Second switch sounds like a great mod. Take plenty of photos.


----------



## sandstone (Jan 11, 2007)

I replaced the single-switch dual-light over the Queen bed in our 26RS with a dual-light / dual-switch light. It was a really easy switch out. If this is not what you want take a look a the other lights on the website.


----------



## Scoutr2 (Aug 21, 2006)

I got a smaller watt bulb for the lights over our bed and the ones over the bunks, as well. They were just too bright, but are fine now. We usually leave only the light over the sink on in the evening hours, and if we're eating or playing a game at the dinette, we turn that light on. Seldom do we turn on the three ceiling lights. At night, we have a plug-in night light in the bathroom. It has a sensor, so it just stays plugged in all the time and will turn on when we need it.

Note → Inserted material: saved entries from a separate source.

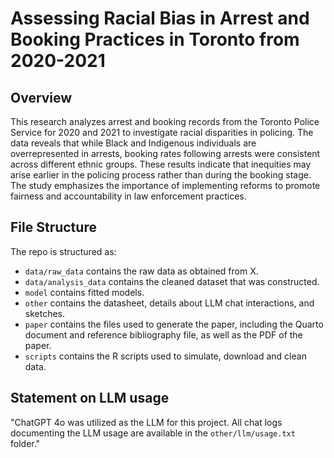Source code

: # Assessing Racial Bias in Arrest and Booking Practices in Toronto from 2020-2021

## Overview

This research analyzes arrest and booking records from the Toronto Police Service for 2020 and 2021 to investigate racial disparities in policing. The data reveals that while Black and Indigenous individuals are overrepresented in arrests, booking rates following arrests were consistent across different ethnic groups. These results indicate that inequities may arise earlier in the policing process rather than during the booking stage. The study emphasizes the importance of implementing reforms to promote fairness and accountability in law enforcement practices.

## File Structure

The repo is structured as:

-   `data/raw_data` contains the raw data as obtained from X.
-   `data/analysis_data` contains the cleaned dataset that was constructed.
-   `model` contains fitted models. 
-   `other` contains the datasheet, details about LLM chat interactions, and sketches.
-   `paper` contains the files used to generate the paper, including the Quarto document and reference bibliography file, as well as the PDF of the paper. 
-   `scripts` contains the R scripts used to simulate, download and clean data.


## Statement on LLM usage

"ChatGPT 4o was utilized as the LLM for this project. All chat logs documenting the LLM usage are available in the `other/llm/usage.txt` folder."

A cheaper solution for you would be to put smaller bulbs in all of your lights. They'll consume less power and soften up the harsh light.

Just my $.02.

Mike


----------



## Nathan (Jan 2, 2007)

I agree, the two place switches on the light fixtures are great. Our SOB has them and we love them. I wonder if you could buy a small switch with tthree positions to replace the other one in the fixture. Alternatively, someon on here posted a whil back where they added a second switch that would disable one of the bulbs if they wanted to. Take down a fixture and look at it. They are really pretty simple and would be easy to modify.


----------



## 153Syr (May 9, 2007)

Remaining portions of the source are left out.